全く、武器というものは不吉なものだ。(だから、平時の)君主は左を上席とし、戦時は右を上席とする。

武器は不吉だから、君主にはふさわしくないものだ。やむを得ず用いる時は、淡々としているのが良い。勝利したとしても、喜んではならない。もし喜ぶなら、それは殺人を楽しむことだ。全く、殺人を楽しむ者が、天下に志を遂げられるはずがない。

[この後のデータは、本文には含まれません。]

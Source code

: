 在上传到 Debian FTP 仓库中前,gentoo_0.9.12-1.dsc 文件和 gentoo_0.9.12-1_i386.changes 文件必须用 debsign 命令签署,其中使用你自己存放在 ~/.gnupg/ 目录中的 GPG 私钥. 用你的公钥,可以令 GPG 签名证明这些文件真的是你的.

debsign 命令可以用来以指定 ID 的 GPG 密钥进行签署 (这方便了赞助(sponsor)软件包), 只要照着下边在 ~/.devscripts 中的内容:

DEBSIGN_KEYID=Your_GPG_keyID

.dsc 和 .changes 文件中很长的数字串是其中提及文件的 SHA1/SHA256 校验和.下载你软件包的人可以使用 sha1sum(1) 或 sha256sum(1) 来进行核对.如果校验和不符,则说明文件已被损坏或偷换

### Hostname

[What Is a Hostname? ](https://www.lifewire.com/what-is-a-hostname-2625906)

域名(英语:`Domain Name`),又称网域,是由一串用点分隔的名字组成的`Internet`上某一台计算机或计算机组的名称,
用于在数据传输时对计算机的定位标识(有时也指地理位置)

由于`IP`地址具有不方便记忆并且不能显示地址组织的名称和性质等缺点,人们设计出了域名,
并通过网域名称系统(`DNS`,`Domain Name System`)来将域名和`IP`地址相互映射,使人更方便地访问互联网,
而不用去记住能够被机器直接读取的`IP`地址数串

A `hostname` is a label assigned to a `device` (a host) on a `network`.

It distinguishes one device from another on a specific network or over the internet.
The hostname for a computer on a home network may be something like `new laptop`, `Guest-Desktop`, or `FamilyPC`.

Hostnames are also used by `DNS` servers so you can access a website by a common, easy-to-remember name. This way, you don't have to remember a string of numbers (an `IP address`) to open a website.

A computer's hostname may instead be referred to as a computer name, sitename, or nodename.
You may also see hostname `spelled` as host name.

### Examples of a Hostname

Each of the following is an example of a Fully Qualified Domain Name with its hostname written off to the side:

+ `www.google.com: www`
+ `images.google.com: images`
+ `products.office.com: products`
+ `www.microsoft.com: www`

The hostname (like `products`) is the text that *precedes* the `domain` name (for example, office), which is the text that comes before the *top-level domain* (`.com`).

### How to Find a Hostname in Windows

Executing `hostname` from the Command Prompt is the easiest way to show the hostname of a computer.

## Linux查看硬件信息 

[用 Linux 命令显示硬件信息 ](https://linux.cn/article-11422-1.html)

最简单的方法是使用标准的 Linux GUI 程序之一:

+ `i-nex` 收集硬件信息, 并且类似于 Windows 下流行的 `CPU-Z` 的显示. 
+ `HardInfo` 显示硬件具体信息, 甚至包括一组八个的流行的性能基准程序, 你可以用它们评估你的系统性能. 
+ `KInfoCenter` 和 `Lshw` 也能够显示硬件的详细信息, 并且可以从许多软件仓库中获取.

めでたい場では左を上席とし、葬礼では右を上席とするものだ。だから、副将軍は左に座り、大将軍は右に座る。このことを葬礼の席と言う。人を数多く殺すのだから、悲しみを抱いて(戦場に)立ち、勝っても葬礼の席に座るのだ。

この章は内容の重複が多く、注が本文に混入しているなどの誤りを疑われてきた。しかし、郭店楚簡も内容に大差は無い。そのため、13章と同じく最初に格言を引用し、それを解説する形式だと推測した。

「全く、武器というものは不吉なものだ」は郭店楚簡に無いが、13章と比較してあった方が良いと考えた。つまり、説明のために「武器は不吉だから」と意図的に繰り返したのだろう。

「悲しみを抱いて(戦場に)立ち」は、原文が「以哀悲泣之」だが、郭店楚簡は「泣」を「位」とし、馬王堆帛書は「立」とする。次の句との対応を考えれば、「立」の方が良い。